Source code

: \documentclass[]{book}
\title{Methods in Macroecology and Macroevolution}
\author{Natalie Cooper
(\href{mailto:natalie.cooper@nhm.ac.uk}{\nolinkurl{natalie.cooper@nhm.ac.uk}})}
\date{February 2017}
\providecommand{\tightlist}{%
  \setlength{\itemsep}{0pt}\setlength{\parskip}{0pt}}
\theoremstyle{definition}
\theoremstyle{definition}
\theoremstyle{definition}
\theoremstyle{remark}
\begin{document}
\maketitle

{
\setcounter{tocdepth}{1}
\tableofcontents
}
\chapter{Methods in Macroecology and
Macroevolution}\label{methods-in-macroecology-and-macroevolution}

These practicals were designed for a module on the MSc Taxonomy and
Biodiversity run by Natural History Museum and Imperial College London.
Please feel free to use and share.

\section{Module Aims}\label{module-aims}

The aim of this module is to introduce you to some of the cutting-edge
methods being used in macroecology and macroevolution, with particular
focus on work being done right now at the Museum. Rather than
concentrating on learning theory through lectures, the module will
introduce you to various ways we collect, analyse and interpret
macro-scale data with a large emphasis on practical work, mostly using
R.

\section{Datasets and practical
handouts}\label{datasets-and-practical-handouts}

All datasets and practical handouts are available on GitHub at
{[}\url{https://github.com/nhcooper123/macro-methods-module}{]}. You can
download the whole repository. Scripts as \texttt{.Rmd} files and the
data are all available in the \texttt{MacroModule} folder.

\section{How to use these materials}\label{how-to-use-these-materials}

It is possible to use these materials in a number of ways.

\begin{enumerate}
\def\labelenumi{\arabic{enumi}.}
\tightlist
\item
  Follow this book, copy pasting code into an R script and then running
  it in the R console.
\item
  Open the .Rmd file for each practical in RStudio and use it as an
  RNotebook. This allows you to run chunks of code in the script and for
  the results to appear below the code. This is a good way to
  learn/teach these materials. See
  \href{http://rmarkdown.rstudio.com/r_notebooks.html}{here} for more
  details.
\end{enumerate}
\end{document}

☆ ☆ ☆

### What is expected
From the line that contains "macro-scale data with" through the end of the records above, print every line exactly and nothing else.

### Exercise output
macro-scale data with a large emphasis on practical work, mostly using
R.

\section{Datasets and practical
handouts}\label{datasets-and-practical-handouts}

All datasets and practical handouts are available on GitHub at
{[}\url{https://github.com/nhcooper123/macro-methods-module}{]}. You can
download the whole repository. Scripts as \texttt{.Rmd} files and the
data are all available in the \texttt{MacroModule} folder.

\section{How to use these materials}\label{how-to-use-these-materials}

It is possible to use these materials in a number of ways.

\begin{enumerate}
\def\labelenumi{\arabic{enumi}.}
\tightlist
\item
  Follow this book, copy pasting code into an R script and then running
  it in the R console.
\item
  Open the .Rmd file for each practical in RStudio and use it as an
  RNotebook. This allows you to run chunks of code in the script and for
  the results to appear below the code. This is a good way to
  learn/teach these materials. See
  \href{http://rmarkdown.rstudio.com/r_notebooks.html}{here} for more
  details.
\end{enumerate}
\end{document}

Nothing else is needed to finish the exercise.